Before World of Warcraft, Everquest, Meridian 59, Zork and pretty much every other multi-user dungeon or text adventure was D&D.
Since its publication in 1974 by Gary Gygax and Dave Arneson, D&D has been relentlessly old-school and most of those that play it do so with paper, pencil and polyhedral dice.
But this year Wizards of the Coast, D&D's current owner, is adding electronic elements to the game to prepare it for an age in which most fantasy gamers play via computer if they play at all.
"If we want to recruit the next generation of gamers we have to be online, that's clearly the platform where people have chosen to play," said Randy Buehler, vice-president of digital gaming at Wizards of the Coast.
While many computer games such as Baldur's Gate and Neverwinter Nights have appeared before that use a D&D setting and revolve around its rules none, said Mr Buehler, have captured what is special about the game.
As in many fantasy-based computer games, D&D is all about picking a role for a character to play, be that warrior, wizard or thief, and then sending that character on an adventure.
The crucial difference is that in D&D you do not thrust that character into a dungeon overseen by a computer - instead the overseer is another person.
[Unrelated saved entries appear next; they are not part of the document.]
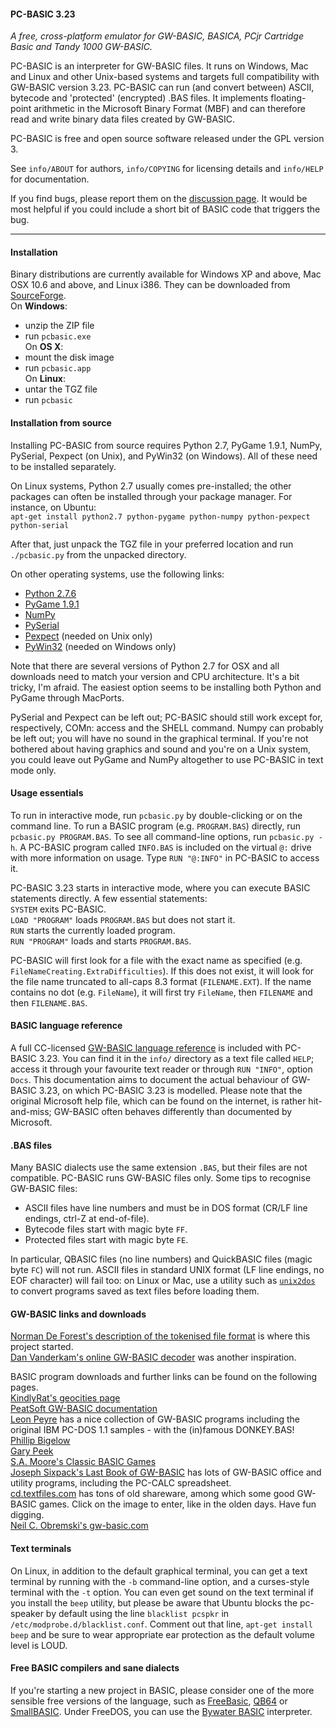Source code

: #### PC-BASIC 3.23 ####
_A free, cross-platform emulator for GW-BASIC, BASICA, PCjr Cartridge Basic and Tandy 1000 GW-BASIC._

PC-BASIC is an interpreter for GW-BASIC files. It runs on Windows, Mac and Linux and other 
Unix-based systems and targets full compatibility with GW-BASIC version 3.23. 
PC-BASIC can run (and convert between) ASCII, bytecode and 'protected' (encrypted) .BAS files. It 
implements floating-point arithmetic in the Microsoft Binary Format (MBF) and can therefore 
read and write binary data files created by GW-BASIC.

PC-BASIC is free and open source software released under the GPL version 3. 

See `info/ABOUT` for authors, `info/COPYING` for licensing details and `info/HELP` for documentation.

If you find bugs, please report them on the [discussion page](https://sourceforge.net/p/pcbasic/discussion/bugs/). It would be most helpful if you could include a short bit of BASIC code that triggers the bug.

----------


#### Installation ####
Binary distributions are currently available for Windows XP and above, Mac OSX 10.6 and above, and Linux i386. They can be downloaded from [SourceForge](https://sourceforge.net/projects/pcbasic/files/).  
On **Windows**:  
- unzip the ZIP file  
- run `pcbasic.exe`  
On **OS X**:  
- mount the disk image  
- run `pcbasic.app`  
On **Linux**:  
- untar the TGZ file  
- run `pcbasic`  


#### Installation from source ####
Installing PC-BASIC from source requires Python 2.7, PyGame 1.9.1, NumPy, PySerial,  Pexpect  (on Unix), and PyWin32 (on Windows). All of these need to be installed separately.

On Linux systems, Python 2.7 usually comes pre-installed; the other packages can often be installed through your package manager. For instance, on Ubuntu:  
`apt-get install python2.7 python-pygame python-numpy python-pexpect python-serial`

After that, just unpack the TGZ file in your preferred location and run `./pcbasic.py` from the unpacked directory.

On other operating systems, use the following links:  
* [Python 2.7.6](http://www.python.org/download/releases/2.7.6/)  
* [PyGame 1.9.1](http://www.pygame.org/download.shtml)  
* [NumPy](https://sourceforge.net/projects/numpy/files/)  
* [PySerial](https://pypi.python.org/pypi/pyserial)  
* [Pexpect](http://pexpect.readthedocs.org/en/latest/install.html) (needed on Unix only)  
* [PyWin32](https://sourceforge.net/projects/pywin32/) (needed on Windows only)  

Note that there are several versions of Python 2.7 for OSX and all downloads need to match your version and CPU architecture. It's a bit tricky, I'm afraid. The easiest option seems to be installing both Python and PyGame through MacPorts.

PySerial and Pexpect can be left out; PC-BASIC should still work except for, respectively, COMn: access and the SHELL command. Numpy can probably be left out; you will have no sound in the graphical terminal. If you're not bothered about having graphics and sound and you're on a Unix system, you could leave out PyGame and NumPy altogether to use PC-BASIC in text mode only.


#### Usage essentials ####
To run in interactive mode, run `pcbasic.py` by double-clicking or on the command line. To run a BASIC program (e.g. `PROGRAM.BAS`) directly, run `pcbasic.py PROGRAM.BAS`. To see all command-line options, run `pcbasic.py -h`. A PC-BASIC program called `INFO.BAS` is included on the virtual `@:` drive with more information on usage. Type `RUN "@:INFO"` in PC-BASIC to access it.

PC-BASIC 3.23 starts in interactive mode, where you can execute BASIC statements directly. 
A few essential statements:  
`SYSTEM` exits PC-BASIC.  
`LOAD "PROGRAM"` loads `PROGRAM.BAS` but does not start it.  
`RUN` starts the currently loaded program.  
`RUN "PROGRAM"` loads and starts `PROGRAM.BAS`.  

PC-BASIC will first look for a file with the exact name as specified (e.g. `FileNameCreating.ExtraDifficulties`). If this does not exist, it will look for the file name truncated to all-caps 8.3 format (`FILENAME.EXT`). 
If the name contains no dot (e.g. `FileName`), it will first try `FileName`, then `FILENAME` and then `FILENAME.BAS`. 


#### BASIC language reference ###
A full CC-licensed [GW-BASIC language reference](https://sourceforge.net/p/pcbasic/code/ci/master/tree/info/HELP) is included with PC-BASIC 3.23. You can find it in the `info/` directory as a text file called `HELP`; access it through your favourite text reader or through `RUN "INFO"`, option `Docs`. This documentation aims to document the actual behaviour of GW-BASIC 3.23, on which PC-BASIC 3.23 is modelled. Please note that the original Microsoft help file, which can be found on the internet, is rather hit-and-miss; GW-BASIC often behaves differently than documented by Microsoft. 


#### .BAS files ####
Many BASIC dialects use the same extension `.BAS`, but their files are not compatible. 
PC-BASIC runs GW-BASIC files only. Some tips to recognise GW-BASIC files:  
- ASCII files have line numbers and must be in DOS format (CR/LF line endings, ctrl-Z at end-of-file).  
- Bytecode files start with magic byte `FF`.  
- Protected files start with magic byte `FE`.  

In particular, QBASIC files (no line numbers) and QuickBASIC files (magic byte `FC`) will not run. ASCII files in standard UNIX format (LF line endings, no EOF character) will fail too: on Linux or Mac, use a utility such as [`unix2dos`](http://waterlan.home.xs4all.nl/dos2unix.html) to convert programs saved as text files before loading them. 

#### GW-BASIC links and downloads ####
[Norman De Forest's description of the tokenised file format](http://www.chebucto.ns.ca/~af380/GW-BASIC-tokens.html) is where this project started.  
[Dan Vanderkam's online GW-BASIC decoder](http://www.danvk.org/wp/gw-basic-program-decoder/) was another inspiration.  

BASIC program downloads and further links can be found on the following pages.   
[KindlyRat's geocities page](http://www.oocities.org/KindlyRat/GWBASIC.html)  
[PeatSoft GW-BASIC documentation](http://archive.is/AUm6G)  
[Leon Peyre](http://peyre.x10.mx/GWBASIC/) has a nice collection of GW-BASIC programs including the original IBM PC-DOS 1.1 samples - with the (in)famous DONKEY.BAS!  
[Phillip Bigelow](http://www.scn.org/~bh162/basic_programs.html)  
[Gary Peek](http://www.garypeek.com/basic/gwprograms.htm)  
[S.A. Moore's Classic BASIC Games](http://www.moorecad.com/classicbasic/index.html)  
[Joseph Sixpack's Last Book of GW-BASIC](http://www.geocities.ws/joseph_sixpack/btoc.html) has lots of GW-BASIC office and utility programs, including the PC-CALC spreadsheet.  
[cd.textfiles.com](http://cd.textfiles.com) has tons of old shareware, among which some good GW-BASIC games. Click on the image to enter, like in the olden days. Have fun digging.  
[Neil C. Obremski's gw-basic.com](http://www.gw-basic.com/)  


#### Text terminals ####

On Linux, in addition to the default graphical terminal, you can get a text terminal by running with the `-b` command-line option, and a curses-style terminal with the `-t` option. You can even get sound on the text terminal if you install the `beep` utility, but please be aware that Ubuntu blocks the pc-speaker by default using the line `blacklist pcspkr` in `/etc/modprobe.d/blacklist.conf`. Comment out that line, `apt-get install beep` and be sure to wear appropriate ear protection as the default volume level is LOUD.



#### Free BASIC compilers and sane dialects ####

If you're starting a new project in BASIC, please consider one of the more sensible free versions of the language, such as [FreeBasic](www.freebasic.net), [QB64](http://www.qb64.net/) or [SmallBASIC](https://sourceforge.net/projects/smallbasic/). Under FreeDOS, you can use the [Bywater BASIC](https://sourceforge.net/projects/bwbasic/) interpreter.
In D&D parlance they are known as a Dungeon Master (DM).
The DM is the kind or cruel god who controls the monsters found in the dungeon, plays every character you meet on the way to the lost tombs and makes the whole experience a frustration and a delight.
"Without that human element you are limited to what's been programmed in by the designer," said Mr Buehler.
"What's missing is the imagination and improvisation. If we can capture that we win."
The electronic extras for D&D are collectively known as D&D Insider and give players a variety of digital tools to aid and abet that formerly paper-based play.
"The idea is that you can play it as 100% table-top experience, or 100% electronic or somewhere in between," said Mr Buehler.
The most ambitious part of D&D Insider is the game table - a virtual space where players can join and in which they can play out an adventure overseen by a human DM.
Other elements include online character generators that take novices and veterans through the bewildering array of choices that confront anyone creating a D&D character and taking it on several different adventures.
Also available is a character visualiser, access to all the D&D rulebooks ever printed and a few online tools to help get characters going.
But, said Charles Ryan, a veteran D&D player and spokesman for games firm Esdevium, there's no guarantee that E-D&D will catch on.
While putting lots of reference works in one place and producing tools to help people generate characters would undoubtedly be welcome, will that drive people to play D&D online?
"It's an open question," said Mr Ryan. "With the older-style guys, it's going to vary."
Despite this, said Mr Ryan, there was real appeal in having a virtual space around which D&D players who would not otherwise meet could gather.
"The older you get, it gets harder to get that group together," he said. "You are looking at your diaries to see if you can play, if you can get babysitters and so on."
"I can go back and play D&D now and play just an hour a night," he said.
For some regular D&D players the chance to go online and play is not so tempting.
"It's like watching a concert on TV; you just do not get the atmosphere," said Alexander Simkin, organiser of the D&D group on the Meetup website.
"I've been to the Last Night of the Proms and seen it on telly and it's a completely different experience," he said.
"I think you can simulate some aspects by playing it online but I don't think you can capture all of it," he added.
His comments were echoed by Mark Brown, a player who only took up D&D in October 2007 and is keen convert to playing it face-to-face.
"I think it's much better to get together with a group of friends and use your imagination," Mr Brown said. "When you do it on a computer you don't have that."
But, he said, he could understand Wizards of the Coast's strategy of launching it to tempt youngsters who were more familiar with World of Warcraft.
Also, he added, it could prove useful for those who cannot find a D&D group nearby.
"If you cannot play it any other way, if there's an online version that could really help," he said.